Requirement —
Every line of the records below that holds the word "全是正数或全是负数" belongs in the answer.

=== Dataset content ===

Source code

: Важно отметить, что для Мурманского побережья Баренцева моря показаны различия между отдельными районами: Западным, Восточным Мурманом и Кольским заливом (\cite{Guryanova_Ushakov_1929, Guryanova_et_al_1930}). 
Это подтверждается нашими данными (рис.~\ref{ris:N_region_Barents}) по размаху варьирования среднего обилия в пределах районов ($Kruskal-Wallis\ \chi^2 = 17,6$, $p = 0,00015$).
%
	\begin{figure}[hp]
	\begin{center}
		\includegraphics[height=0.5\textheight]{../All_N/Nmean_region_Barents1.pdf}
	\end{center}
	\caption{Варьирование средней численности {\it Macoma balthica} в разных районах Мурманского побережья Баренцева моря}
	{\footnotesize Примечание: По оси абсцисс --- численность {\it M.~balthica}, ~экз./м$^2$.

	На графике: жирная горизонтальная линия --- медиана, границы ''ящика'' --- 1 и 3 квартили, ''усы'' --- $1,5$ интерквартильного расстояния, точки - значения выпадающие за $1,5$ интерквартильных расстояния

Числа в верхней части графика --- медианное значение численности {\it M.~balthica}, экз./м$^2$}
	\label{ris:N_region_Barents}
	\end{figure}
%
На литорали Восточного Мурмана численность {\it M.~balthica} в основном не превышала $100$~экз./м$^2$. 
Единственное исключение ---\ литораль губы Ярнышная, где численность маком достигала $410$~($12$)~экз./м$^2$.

===
=== Dataset content ===

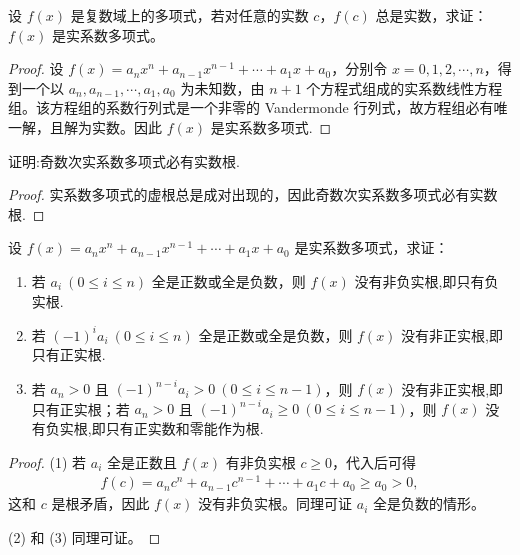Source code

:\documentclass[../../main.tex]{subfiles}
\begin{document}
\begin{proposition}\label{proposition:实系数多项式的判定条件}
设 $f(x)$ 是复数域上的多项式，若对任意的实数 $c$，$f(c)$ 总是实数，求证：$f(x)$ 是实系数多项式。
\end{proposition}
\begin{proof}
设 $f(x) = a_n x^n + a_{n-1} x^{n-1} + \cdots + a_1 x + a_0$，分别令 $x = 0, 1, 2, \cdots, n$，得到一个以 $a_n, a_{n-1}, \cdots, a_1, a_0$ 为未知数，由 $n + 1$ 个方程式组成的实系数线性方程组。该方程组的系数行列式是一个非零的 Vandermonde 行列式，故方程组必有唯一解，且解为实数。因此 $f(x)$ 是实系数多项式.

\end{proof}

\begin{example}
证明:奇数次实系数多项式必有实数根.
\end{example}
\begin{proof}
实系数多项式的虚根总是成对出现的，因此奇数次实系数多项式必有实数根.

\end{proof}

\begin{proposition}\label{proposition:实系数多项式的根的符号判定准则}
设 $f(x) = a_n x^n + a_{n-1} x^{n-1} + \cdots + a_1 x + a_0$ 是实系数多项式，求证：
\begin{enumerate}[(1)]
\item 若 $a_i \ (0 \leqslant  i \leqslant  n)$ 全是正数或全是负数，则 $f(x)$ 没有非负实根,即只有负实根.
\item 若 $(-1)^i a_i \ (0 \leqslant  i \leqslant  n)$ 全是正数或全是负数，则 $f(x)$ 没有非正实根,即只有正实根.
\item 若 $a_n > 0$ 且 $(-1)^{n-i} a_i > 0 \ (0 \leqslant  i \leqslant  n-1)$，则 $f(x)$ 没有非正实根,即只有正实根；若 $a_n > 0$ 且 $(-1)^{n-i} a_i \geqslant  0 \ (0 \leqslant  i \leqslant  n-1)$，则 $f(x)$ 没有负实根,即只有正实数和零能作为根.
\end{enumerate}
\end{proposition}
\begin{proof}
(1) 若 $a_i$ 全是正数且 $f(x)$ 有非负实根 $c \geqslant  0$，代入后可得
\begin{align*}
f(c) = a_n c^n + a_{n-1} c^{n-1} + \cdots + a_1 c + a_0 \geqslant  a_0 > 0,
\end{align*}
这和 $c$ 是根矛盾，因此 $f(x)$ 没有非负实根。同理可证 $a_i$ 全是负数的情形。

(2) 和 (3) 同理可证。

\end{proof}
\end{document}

===

Task response —
\item 若 $a_i \ (0 \leqslant  i \leqslant  n)$ 全是正数或全是负数，则 $f(x)$ 没有非负实根,即只有负实根.
\item 若 $(-1)^i a_i \ (0 \leqslant  i \leqslant  n)$ 全是正数或全是负数，则 $f(x)$ 没有非正实根,即只有正实根.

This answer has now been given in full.